Although, as mentioned, the editor tried to give an arena to the different voices in Critical Pedagogy, I see the main importance of the book not in the good collection of a variety of thinkers, but in the attempt to look at Critical Pedagogy via critical eyes and in the effort that is done by some of these thinkers to re-think Critical Pedagogy. As Gur-Ze'ev indicates in his introduction: "Regardless to the degree of identification with Critical Pedagogy, it seems to me that many Critical Pedagogues are today ready for or actually searching for a new critical language in education that will go beyond the achievements and limitations of Critical Pedagogy." (1)
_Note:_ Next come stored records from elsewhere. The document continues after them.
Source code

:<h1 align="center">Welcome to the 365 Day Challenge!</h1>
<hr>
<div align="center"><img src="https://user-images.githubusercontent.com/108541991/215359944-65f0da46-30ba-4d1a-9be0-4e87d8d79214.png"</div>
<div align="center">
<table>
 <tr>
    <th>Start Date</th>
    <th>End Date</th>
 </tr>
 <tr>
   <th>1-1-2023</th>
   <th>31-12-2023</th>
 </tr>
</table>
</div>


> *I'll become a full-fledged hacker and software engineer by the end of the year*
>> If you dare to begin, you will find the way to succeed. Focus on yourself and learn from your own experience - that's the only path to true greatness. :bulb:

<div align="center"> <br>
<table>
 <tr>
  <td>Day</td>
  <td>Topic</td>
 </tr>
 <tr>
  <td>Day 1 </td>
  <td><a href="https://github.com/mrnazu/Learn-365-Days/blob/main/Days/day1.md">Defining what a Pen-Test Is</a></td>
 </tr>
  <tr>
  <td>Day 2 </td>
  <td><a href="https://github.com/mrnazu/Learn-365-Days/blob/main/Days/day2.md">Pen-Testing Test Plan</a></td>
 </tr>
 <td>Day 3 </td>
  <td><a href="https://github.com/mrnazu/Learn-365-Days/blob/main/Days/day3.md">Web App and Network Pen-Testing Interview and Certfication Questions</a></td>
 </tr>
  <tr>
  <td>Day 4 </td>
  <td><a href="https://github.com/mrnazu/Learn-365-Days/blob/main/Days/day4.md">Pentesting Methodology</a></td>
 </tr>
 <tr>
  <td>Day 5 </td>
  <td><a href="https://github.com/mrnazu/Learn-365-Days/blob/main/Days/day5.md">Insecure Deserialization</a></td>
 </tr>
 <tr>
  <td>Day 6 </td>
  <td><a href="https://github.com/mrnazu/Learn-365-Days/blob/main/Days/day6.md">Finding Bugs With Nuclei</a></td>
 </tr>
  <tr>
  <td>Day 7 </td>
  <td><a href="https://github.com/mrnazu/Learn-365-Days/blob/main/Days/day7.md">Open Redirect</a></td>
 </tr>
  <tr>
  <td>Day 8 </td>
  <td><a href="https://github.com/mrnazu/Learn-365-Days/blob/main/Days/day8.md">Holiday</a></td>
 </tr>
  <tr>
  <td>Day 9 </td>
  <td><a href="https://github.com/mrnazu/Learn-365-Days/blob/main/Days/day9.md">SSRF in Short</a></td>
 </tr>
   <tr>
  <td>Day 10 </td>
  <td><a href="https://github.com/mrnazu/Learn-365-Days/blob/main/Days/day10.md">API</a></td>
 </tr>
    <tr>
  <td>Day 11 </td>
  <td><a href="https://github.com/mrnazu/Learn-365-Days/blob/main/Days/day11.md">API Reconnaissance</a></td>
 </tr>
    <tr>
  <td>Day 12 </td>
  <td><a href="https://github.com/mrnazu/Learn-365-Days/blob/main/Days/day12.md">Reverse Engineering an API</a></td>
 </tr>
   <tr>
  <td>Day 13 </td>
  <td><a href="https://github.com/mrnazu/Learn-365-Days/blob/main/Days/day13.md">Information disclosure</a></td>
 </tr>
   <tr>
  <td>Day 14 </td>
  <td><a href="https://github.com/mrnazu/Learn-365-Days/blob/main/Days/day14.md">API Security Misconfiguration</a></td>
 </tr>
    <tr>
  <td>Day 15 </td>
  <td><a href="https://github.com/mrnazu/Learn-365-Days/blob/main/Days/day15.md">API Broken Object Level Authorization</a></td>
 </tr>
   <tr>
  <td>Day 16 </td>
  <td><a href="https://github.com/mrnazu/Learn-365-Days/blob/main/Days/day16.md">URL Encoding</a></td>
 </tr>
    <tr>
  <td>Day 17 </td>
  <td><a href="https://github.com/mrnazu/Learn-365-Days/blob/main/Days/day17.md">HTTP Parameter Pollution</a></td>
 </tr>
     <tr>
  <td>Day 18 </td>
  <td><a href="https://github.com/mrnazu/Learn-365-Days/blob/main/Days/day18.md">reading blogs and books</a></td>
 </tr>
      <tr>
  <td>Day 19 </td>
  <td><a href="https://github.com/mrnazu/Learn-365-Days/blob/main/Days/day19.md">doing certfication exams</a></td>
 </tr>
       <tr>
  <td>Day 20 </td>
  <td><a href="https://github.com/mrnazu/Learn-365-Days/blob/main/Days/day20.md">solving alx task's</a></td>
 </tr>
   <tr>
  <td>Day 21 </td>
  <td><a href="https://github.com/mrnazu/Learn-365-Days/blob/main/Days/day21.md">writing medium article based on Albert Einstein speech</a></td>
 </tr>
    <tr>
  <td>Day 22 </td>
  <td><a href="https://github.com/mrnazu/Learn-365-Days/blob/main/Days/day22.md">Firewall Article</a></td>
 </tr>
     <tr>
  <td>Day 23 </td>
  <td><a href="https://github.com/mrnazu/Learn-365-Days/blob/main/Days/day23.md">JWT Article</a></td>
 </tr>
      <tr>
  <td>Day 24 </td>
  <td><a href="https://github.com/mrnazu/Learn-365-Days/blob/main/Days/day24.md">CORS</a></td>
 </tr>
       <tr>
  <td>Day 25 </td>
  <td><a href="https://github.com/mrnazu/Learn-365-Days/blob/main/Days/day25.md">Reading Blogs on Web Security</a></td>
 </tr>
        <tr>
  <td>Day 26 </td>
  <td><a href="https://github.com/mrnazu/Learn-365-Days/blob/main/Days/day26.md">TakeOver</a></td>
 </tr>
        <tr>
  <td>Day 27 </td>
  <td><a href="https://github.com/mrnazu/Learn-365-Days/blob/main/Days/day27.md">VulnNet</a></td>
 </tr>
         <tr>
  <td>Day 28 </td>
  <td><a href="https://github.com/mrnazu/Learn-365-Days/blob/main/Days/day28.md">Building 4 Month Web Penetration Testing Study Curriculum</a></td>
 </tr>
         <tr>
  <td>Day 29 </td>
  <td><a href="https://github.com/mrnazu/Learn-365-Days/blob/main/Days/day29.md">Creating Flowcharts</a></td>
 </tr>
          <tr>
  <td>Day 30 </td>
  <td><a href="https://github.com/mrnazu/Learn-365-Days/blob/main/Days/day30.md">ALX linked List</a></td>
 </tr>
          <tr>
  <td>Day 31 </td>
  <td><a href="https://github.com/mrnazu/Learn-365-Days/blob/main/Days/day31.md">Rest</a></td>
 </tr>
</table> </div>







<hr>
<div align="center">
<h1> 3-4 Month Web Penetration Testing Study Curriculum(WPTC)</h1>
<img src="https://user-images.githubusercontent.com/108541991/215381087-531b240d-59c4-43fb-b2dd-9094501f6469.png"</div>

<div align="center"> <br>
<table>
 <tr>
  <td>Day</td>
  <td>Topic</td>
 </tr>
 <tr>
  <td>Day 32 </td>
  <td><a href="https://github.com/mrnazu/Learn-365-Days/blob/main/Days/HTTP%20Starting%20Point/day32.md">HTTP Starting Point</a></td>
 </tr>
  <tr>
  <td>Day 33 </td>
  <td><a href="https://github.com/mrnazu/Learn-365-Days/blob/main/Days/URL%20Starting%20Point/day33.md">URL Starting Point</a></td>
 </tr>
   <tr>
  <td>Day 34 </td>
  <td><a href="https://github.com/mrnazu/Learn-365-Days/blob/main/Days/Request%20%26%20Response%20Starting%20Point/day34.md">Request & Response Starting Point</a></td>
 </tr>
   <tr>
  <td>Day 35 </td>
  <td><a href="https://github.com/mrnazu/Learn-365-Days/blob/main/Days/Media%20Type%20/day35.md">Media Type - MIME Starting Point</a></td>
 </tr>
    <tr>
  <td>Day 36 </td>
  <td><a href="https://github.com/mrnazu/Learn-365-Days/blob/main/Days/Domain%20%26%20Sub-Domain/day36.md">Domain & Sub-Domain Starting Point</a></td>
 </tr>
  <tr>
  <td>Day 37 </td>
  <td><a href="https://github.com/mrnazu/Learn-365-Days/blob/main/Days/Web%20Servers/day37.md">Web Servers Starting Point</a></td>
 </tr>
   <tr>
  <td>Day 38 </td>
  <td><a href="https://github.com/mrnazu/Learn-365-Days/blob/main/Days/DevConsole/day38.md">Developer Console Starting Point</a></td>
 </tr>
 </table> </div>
Why does Critical Pedagogy need a new critical language? Because, as Gur-Ze'ev claims, "so much of Critical pedagogy has become dogmatic, and sometimes anti-intellectual, while on the other hand losing its relevance for the people it conceived as victims to be emancipated." (3) Other writers in the book also criticize Critical Pedagogy's current state, each from their different way of approach. McLaren, who represents a neoMarxistic Critical Pedagogy, claims that "the educational left is finding itself without a revolutionary agenda for challenging in the classrooms of the nation the effects and consequences of the new capitalism." (3) Anat Rimon-Or, on the other hand, criticizes Critical Pedagogy's revolutionary agenda. She brings forward the Platonic understanding that critical thinking involves the commitment for the search for Truth and the Good. Therefore, Critical Pedagogy's over materialistic view on social needs contradicts its critical agenda:

   This educational act (critical education) is revolutionary in
   itself; although it doesn't cultivate revolutionists in the Marxist
   sense, but vice versa: it betrays the antagonistic relation between
   critical thinking and essential social needs. Critical education
   stems from critical thinking; hence, it must postpone social needs,
   including those of the revolution. (4)

Nigel Tubbs argues that the source of the crisis is the failure of Critical Pedagogy to pursue a philosophical critique of itself and its misinterpretation of the Critical Theory. (5) This critical view highlights that by the estrangement of Critical Pedagogy from Critical Theory and it's over emphasizing of political struggle, Critical Pedagogy became violent and departed from the love of life, which is so essential in Critical Theory. (6)

Another angle from which to look at Critical Pedagogy with critical eyes is offered by Gert Biestra. He points to the utopian nature that Critical Pedagogy embraced. A utopian view that causes it to become oppressive rather than liberating:

   Critical Pedagogy as a positive educational programme, as something
   that only needs to be implemented, is problematic. This is first of
   all because such a programme can only be successful if it would be
   able to control the use of what it aims to achieve.